The National College for High Speed Rail took a significant step forward this week as construction officially began on its two sites in Birmingham and Doncaster.
The college will provide the specialist training, skills and qualifications required to build HS2 and future rail projects.
The breaking-ground ceremony launched the official start of construction on the two sites, in Birmingham’s Learning Quarter and at Doncaster’s Lakeside.
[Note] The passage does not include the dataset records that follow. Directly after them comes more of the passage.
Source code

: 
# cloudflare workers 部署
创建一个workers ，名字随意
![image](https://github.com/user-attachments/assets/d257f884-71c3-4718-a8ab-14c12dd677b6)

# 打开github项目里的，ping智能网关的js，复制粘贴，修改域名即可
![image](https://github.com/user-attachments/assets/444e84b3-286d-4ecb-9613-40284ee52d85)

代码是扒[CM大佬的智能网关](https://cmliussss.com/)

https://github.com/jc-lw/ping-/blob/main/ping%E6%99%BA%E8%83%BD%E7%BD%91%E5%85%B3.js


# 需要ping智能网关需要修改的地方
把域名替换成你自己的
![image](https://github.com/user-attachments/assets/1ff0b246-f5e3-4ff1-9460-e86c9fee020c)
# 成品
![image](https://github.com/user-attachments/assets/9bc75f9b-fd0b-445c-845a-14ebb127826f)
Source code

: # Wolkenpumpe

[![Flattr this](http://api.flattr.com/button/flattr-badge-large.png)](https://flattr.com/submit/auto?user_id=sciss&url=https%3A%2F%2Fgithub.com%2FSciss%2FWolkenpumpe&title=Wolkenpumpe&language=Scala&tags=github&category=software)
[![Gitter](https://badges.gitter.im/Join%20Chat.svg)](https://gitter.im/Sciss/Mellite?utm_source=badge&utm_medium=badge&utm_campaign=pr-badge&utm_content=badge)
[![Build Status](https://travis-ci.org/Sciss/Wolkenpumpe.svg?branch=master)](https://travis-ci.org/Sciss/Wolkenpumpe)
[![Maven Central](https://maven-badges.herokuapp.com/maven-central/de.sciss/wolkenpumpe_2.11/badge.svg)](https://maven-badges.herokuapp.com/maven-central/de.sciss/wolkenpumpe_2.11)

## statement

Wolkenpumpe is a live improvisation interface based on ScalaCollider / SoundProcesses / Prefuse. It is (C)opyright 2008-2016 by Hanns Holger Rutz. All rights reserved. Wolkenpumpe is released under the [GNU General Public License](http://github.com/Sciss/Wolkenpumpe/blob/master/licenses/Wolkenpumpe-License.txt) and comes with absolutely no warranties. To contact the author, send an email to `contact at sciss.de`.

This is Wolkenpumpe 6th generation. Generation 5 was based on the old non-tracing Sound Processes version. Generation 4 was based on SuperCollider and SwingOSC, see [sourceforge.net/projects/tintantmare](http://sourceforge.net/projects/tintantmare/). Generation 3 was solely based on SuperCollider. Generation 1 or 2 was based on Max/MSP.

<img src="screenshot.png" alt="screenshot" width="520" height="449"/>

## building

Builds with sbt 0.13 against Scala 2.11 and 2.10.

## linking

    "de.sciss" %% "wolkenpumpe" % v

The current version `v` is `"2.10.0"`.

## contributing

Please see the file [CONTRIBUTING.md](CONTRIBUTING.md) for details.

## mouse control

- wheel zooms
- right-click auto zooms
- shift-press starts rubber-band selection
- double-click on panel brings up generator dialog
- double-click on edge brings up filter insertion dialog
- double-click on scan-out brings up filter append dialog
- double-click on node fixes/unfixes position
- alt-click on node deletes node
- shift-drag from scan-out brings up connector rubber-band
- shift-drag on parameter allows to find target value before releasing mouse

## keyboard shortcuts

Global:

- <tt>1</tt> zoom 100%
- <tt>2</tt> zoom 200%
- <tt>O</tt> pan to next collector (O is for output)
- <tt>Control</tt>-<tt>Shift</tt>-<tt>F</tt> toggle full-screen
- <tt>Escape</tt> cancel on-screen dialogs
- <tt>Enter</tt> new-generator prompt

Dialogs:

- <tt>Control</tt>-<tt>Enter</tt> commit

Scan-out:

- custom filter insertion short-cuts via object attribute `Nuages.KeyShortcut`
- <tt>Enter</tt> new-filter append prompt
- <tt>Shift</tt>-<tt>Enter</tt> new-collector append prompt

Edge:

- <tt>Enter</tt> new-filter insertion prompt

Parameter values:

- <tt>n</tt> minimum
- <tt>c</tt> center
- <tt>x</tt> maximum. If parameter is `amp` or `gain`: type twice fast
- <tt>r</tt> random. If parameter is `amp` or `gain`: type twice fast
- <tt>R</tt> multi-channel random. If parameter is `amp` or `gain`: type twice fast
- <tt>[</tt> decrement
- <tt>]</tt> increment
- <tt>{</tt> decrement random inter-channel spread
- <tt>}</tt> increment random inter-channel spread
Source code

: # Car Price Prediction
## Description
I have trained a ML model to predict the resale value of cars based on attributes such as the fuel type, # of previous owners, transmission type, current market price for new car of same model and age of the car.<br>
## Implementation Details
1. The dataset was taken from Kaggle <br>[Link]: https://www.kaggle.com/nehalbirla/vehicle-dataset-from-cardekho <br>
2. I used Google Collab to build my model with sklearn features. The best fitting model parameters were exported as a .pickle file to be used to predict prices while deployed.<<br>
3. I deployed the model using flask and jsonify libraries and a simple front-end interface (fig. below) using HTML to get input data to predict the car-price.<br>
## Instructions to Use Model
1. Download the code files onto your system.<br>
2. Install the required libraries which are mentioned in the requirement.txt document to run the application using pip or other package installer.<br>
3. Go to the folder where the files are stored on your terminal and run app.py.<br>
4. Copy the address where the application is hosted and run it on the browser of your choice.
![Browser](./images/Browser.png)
The college is on track to open its doors to students in September 2017.
Minister of State for Transport Robert Goodwill said:
“This landmark moment means we are one step closer to seeing students walk through the doors of the College in 2017, learning the cutting-edge skills we need to deliver HS2 and world-beating rail infrastructure.
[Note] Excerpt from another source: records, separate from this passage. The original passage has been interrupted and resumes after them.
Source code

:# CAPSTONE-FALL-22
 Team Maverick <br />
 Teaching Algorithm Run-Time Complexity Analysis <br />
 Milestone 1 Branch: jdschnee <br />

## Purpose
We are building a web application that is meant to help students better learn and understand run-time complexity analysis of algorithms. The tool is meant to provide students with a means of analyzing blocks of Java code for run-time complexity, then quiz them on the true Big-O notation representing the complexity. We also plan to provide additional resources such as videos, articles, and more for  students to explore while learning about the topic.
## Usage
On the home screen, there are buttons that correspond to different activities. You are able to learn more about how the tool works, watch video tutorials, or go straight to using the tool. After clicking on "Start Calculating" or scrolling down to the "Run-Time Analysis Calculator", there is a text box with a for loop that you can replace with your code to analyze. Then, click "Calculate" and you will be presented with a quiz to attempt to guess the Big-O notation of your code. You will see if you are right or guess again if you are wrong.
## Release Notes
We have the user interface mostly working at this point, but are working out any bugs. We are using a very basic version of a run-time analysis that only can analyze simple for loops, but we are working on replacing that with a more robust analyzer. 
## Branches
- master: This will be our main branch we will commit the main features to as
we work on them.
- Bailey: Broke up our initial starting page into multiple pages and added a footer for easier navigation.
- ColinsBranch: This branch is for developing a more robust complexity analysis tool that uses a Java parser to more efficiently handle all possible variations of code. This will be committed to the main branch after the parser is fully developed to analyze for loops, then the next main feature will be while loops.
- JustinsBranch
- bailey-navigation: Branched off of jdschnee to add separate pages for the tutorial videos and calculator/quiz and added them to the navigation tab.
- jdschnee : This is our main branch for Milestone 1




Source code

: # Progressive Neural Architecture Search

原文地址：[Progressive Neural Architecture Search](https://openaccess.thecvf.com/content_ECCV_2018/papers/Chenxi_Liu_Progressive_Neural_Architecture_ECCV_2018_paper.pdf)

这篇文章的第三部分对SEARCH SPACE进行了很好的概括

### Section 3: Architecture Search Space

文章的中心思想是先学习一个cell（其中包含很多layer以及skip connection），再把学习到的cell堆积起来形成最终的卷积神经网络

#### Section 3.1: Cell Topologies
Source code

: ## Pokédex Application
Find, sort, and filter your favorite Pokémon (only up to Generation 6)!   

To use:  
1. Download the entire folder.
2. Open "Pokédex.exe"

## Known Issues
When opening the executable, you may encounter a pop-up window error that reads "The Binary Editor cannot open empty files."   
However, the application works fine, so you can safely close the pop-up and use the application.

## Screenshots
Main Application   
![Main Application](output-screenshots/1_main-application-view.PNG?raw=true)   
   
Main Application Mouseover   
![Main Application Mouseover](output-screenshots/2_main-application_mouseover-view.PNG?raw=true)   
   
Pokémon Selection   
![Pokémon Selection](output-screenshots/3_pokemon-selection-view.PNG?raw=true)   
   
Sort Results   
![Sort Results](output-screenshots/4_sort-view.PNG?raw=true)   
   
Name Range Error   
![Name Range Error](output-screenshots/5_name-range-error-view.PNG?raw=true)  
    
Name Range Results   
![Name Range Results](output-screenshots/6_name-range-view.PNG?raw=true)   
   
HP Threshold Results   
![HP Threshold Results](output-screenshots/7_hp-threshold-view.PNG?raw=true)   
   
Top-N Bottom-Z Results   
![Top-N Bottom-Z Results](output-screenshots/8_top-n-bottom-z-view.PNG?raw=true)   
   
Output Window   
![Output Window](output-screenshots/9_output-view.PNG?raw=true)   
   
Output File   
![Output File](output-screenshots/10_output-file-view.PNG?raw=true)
“This shows the transformational effect that HS2 is already having on our country – boosting skills, generating jobs and supporting economic growth – before spades are in the ground next year.”
Terry Morgan, Chair of the Corporate Board for the National College for High Speed Rail, said:
“The National College for High Speed Rail is progressing at an excellent pace and I am delighted that construction is underway on both sites in Birmingham and Doncaster.
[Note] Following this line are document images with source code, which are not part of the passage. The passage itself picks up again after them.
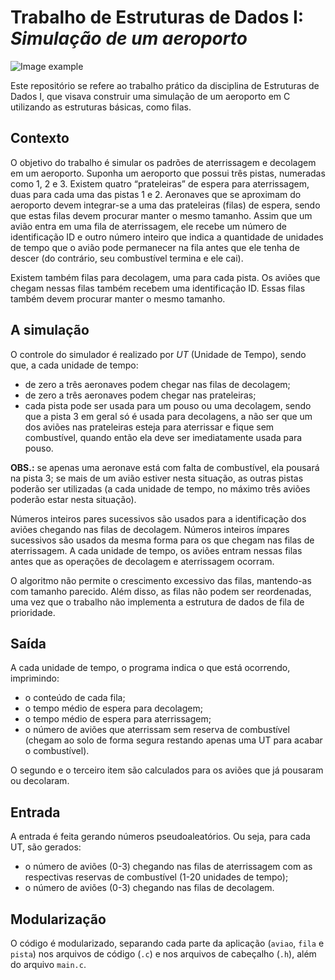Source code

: # Trabalho de Estruturas de Dados I: _Simulação de um aeroporto_

![Image example](https://images.ctfassets.net/u73tyf0fa8v1/2DyATBgdpUywalG5xR63aE/4d43be3d4244ad62b0afec3b725f0199/3___OPERATE_YOUR_AIRPORT_AND_TERMINAL_copie1.jpg?w=3840&q=75)

Este repositório se refere ao trabalho prático da disciplina de Estruturas de Dados I, que visava construir uma simulação de um aeroporto em C utilizando as estruturas básicas, como filas.

## Contexto

O objetivo do trabalho é simular os padrões de aterrissagem e decolagem em um aeroporto. Suponha um aeroporto que possui três pistas, numeradas como 1, 2 e 3. Existem quatro “prateleiras” de espera para aterrissagem, duas para cada uma das pistas 1 e 2. Aeronaves que se aproximam do aeroporto devem integrar-se a uma das prateleiras (filas) de espera, sendo que estas filas devem procurar manter o mesmo tamanho. Assim que um avião entra em uma fila de aterrissagem, ele recebe um número de identificação ID e outro número inteiro que indica a quantidade de unidades de tempo que o avião pode permanecer na fila antes que ele tenha de descer (do contrário, seu combustível termina e ele cai).


Existem também filas para decolagem, uma para cada pista. Os aviões que chegam nessas filas também recebem uma identificação ID. Essas filas também devem procurar manter o mesmo tamanho.

## A simulação

O controle do simulador é realizado por _UT_ (Unidade de Tempo), sendo que, a cada unidade de tempo:

- de zero a três aeronaves podem chegar nas filas de decolagem;
- de zero a três aeronaves podem chegar nas prateleiras;
- cada pista pode ser usada para um pouso ou uma decolagem, sendo que a pista 3 em geral só é usada para decolagens, a não ser que um dos aviões nas prateleiras esteja para aterrissar e fique sem combustível, quando então ela deve ser imediatamente usada para pouso.

**OBS.:** se apenas uma aeronave está com falta de combustível, ela pousará na pista 3; se mais de um avião estiver nesta situação, as outras pistas poderão ser utilizadas (a cada unidade de tempo, no máximo três aviões poderão estar nesta situação).

Números inteiros pares sucessivos são usados para a identificação dos aviões chegando nas filas de decolagem. Números inteiros ímpares sucessivos são usados da mesma forma para os que chegam nas filas de aterrissagem. A cada unidade de tempo, os aviões entram nessas filas antes que as operações de decolagem e aterrissagem ocorram.

O algoritmo não permite o crescimento excessivo das filas, mantendo-as com tamanho parecido. Além disso, as filas não podem ser reordenadas, uma vez que o trabalho não implementa a estrutura de dados de fila de prioridade.

## Saída

A cada unidade de tempo, o programa indica o que está ocorrendo, imprimindo:

- o conteúdo de cada fila;
- o tempo médio de espera para decolagem;
- o tempo médio de espera para aterrissagem;
- o número de aviões que aterrissam sem reserva de combustível (chegam ao solo de forma segura restando apenas uma UT para acabar o combustível).

O segundo e o terceiro item são calculados para os aviões que já pousaram ou decolaram.

## Entrada

A entrada é feita gerando números pseudoaleatórios. Ou seja, para cada UT, são gerados:

- o número de aviões (0-3) chegando nas filas de aterrissagem com as respectivas reservas de combustível (1-20 unidades de tempo);
- o número de aviões (0-3) chegando nas filas de decolagem.

## Modularização

O código é modularizado, separando cada parte da aplicação (`aviao`, `fila` e `pista`) nos arquivos de código (`.c`) e nos arquivos de cabeçalho (`.h`), além do arquivo `main.c`.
“The College will have a major and hugely positive impact on the ability of the rail industry to develop a multi-skilled specialist British workforce, capable of building HS2 and future infrastructure projects.
“It will be a catalyst for growth in both Doncaster and Birmingham that will bring new investment into the area and provide highly skilled jobs for local people.”
Councillor John Clancy, Leader of Birmingham City Council said:
“This new college is a fantastic opportunity to build skills in this city and it’s really important that people across the whole of Birmingham benefit.
“We have thousands of talented young engineers and scientists and this will be their chance to access world-leading, cutting-edge rail technology.
“Birmingham will become the city of a thousand and one trades when we begin training an elite generation of high speed rail engineers.”
The College will equip thousands of students with the highly technical engineering skills required to build, operate and maintain a railway, including a strong emphasis on practical and virtual learning.
HS2 will improve capacity across Britain’s rail network, shorten journey times between major cities and boost the economy. It will support up to 100,000 jobs nationwide, create around 25,000 jobs during construction of Phases One and Two and create 2,000 apprenticeships.